A California man was arrested after authorities found his son tied to a tree while the man was asleep nearby.
Jeffrey Wilson, 27, was detained by police after they found Wilson's 2-year-old son tied to a tree in the encampment in which the family was staying near Willits in Mendocino County, according to KTVU. Wilson is homeless and had created makeshift shelter for himself and three other family members off a local highway.
Police were called to investigate Wilson and his family, which includes his son, the son's mother and the boy's grandmother. The Wilsons had created an encampment on private property and the owner called police several times to report them.
When authorities arrived, they found the boy tied to a tree while Wilson slept on the ground just a few feet away, according to The Press Democrat. One end of a rope was tied to the boy's wrist with the other end to a tree branch, effectively restricting the boy's movement.
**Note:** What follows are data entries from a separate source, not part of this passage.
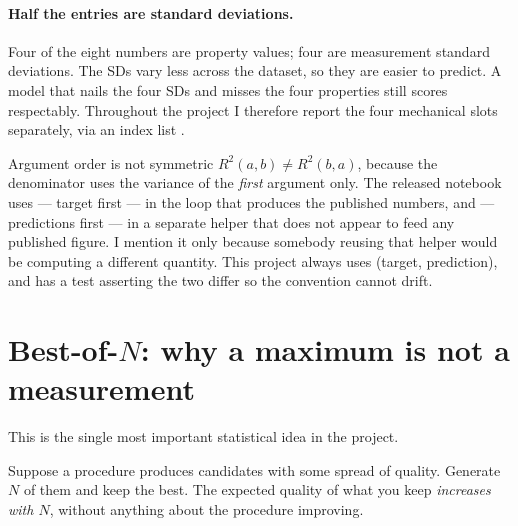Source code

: \paragraph{Half the entries are standard deviations.}
Four of the eight numbers are property values; four are measurement standard
deviations. The SDs vary less across the dataset, so they are easier to predict.
A model that nails the four SDs and misses the four properties still scores
respectably. Throughout the project I therefore report the four mechanical
slots separately, via an index list .

\begin{warnbox}{Argument order is not symmetric}
$R^2(a, b) \neq R^2(b, a)$, because the denominator uses the variance of the
\emph{first} argument only. The released notebook uses  --- target first --- in the loop that produces the published numbers, and
 --- predictions first --- in a separate helper
that does not appear to feed any published figure. I mention it only because
somebody reusing that helper would be computing a different quantity. This
project always uses (target, prediction), and has a test asserting the two
differ so the convention cannot drift.
\end{warnbox}

\section{Best-of-\texorpdfstring{$N$}{N}: why a maximum is not a measurement}
\label{sec:bestofn-concept}

This is the single most important statistical idea in the project.

Suppose a procedure produces candidates with some spread of quality. Generate
$N$ of them and keep the best. The expected quality of what you keep
\emph{increases with $N$}, without anything about the procedure improving.

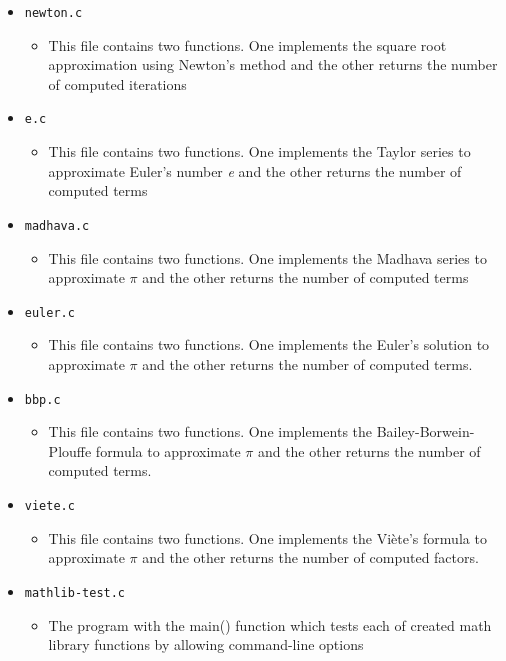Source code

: \documentclass[12pt]{article}
\begin{document}
\begin{itemize}
   \item \texttt{newton.c}
   \begin{itemize}
     \item This file contains two functions. One implements the square root approximation using Newton’s method and the other returns the number of computed iterations
   \end{itemize}
   \item \texttt{e.c}
   \begin{itemize}
     \item This file contains two functions. One implements the Taylor series to approximate Euler’s number \textit{e} and the other returns the number of computed terms
   \end{itemize}
   \item \texttt{madhava.c}
   \begin{itemize}
     \item This file contains two functions. One implements the Madhava series to approximate $\pi$ and the other returns the number of computed terms
   \end{itemize}
   \item \texttt{euler.c}
   \begin{itemize}
     \item This file contains two functions. One implements the Euler’s solution to approximate $\pi$ and the other returns the number of computed terms.
   \end{itemize}
   \item \texttt{bbp.c}
   \begin{itemize}
     \item This file contains two functions. One implements the Bailey-Borwein-Plouffe formula to approximate $\pi$ and the other returns the number of computed terms.
   \end{itemize}
   \item \texttt{viete.c}
   \begin{itemize}
     \item This file contains two functions. One implements the Viète’s formula to approximate $\pi$ and the other returns the number of computed factors.
   \end{itemize}
   \item \texttt{mathlib-test.c}
   \begin{itemize}
     \item The program with the main() function which tests each of created math library functions by allowing command-line options

\end{itemize}
\end{itemize}
\end{document}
Police said that when they arrived they found the boy without food, water or other necessities. He was also in arms' reach of several weapons that could pose a threat to his health, as well as stranded without protection from the elements.
Wilson is being held on suspicion of felony child abuse, possession of a controlled substance and trespassing. It was not immediately clear what substance Wilson possessed at the time of the arrest.
Deputies had visited Wilson's encampment before at the request of the property owner, instructing him and his family members to clean up and leave. According to KRCR, the property owner placed a citizen's' arrest against Wilson and held him until police arrived.
Child Protective Services took custody of the child and Animal Control was also called to help detain the two animals that were loose in the encampment.
According to the California Penal Code cited by the Kraut Law Group, it is a crime to enter or remain on private property without permission. There are more than 30 separate types of trespassing punishable in California, all of which essentially state that an individual must leave private property once instructed to do so.
Common trespassing is usually handled as a misdemeanor. Six months in prison, a fine up to $1,000 and probation determined fair by a judge are all common sentences in California.
Los Angeles began policing homelessness as a crime in 2014 in an effort to trim down the roughly 9,500 homeless people living in the city, according to The Intercept.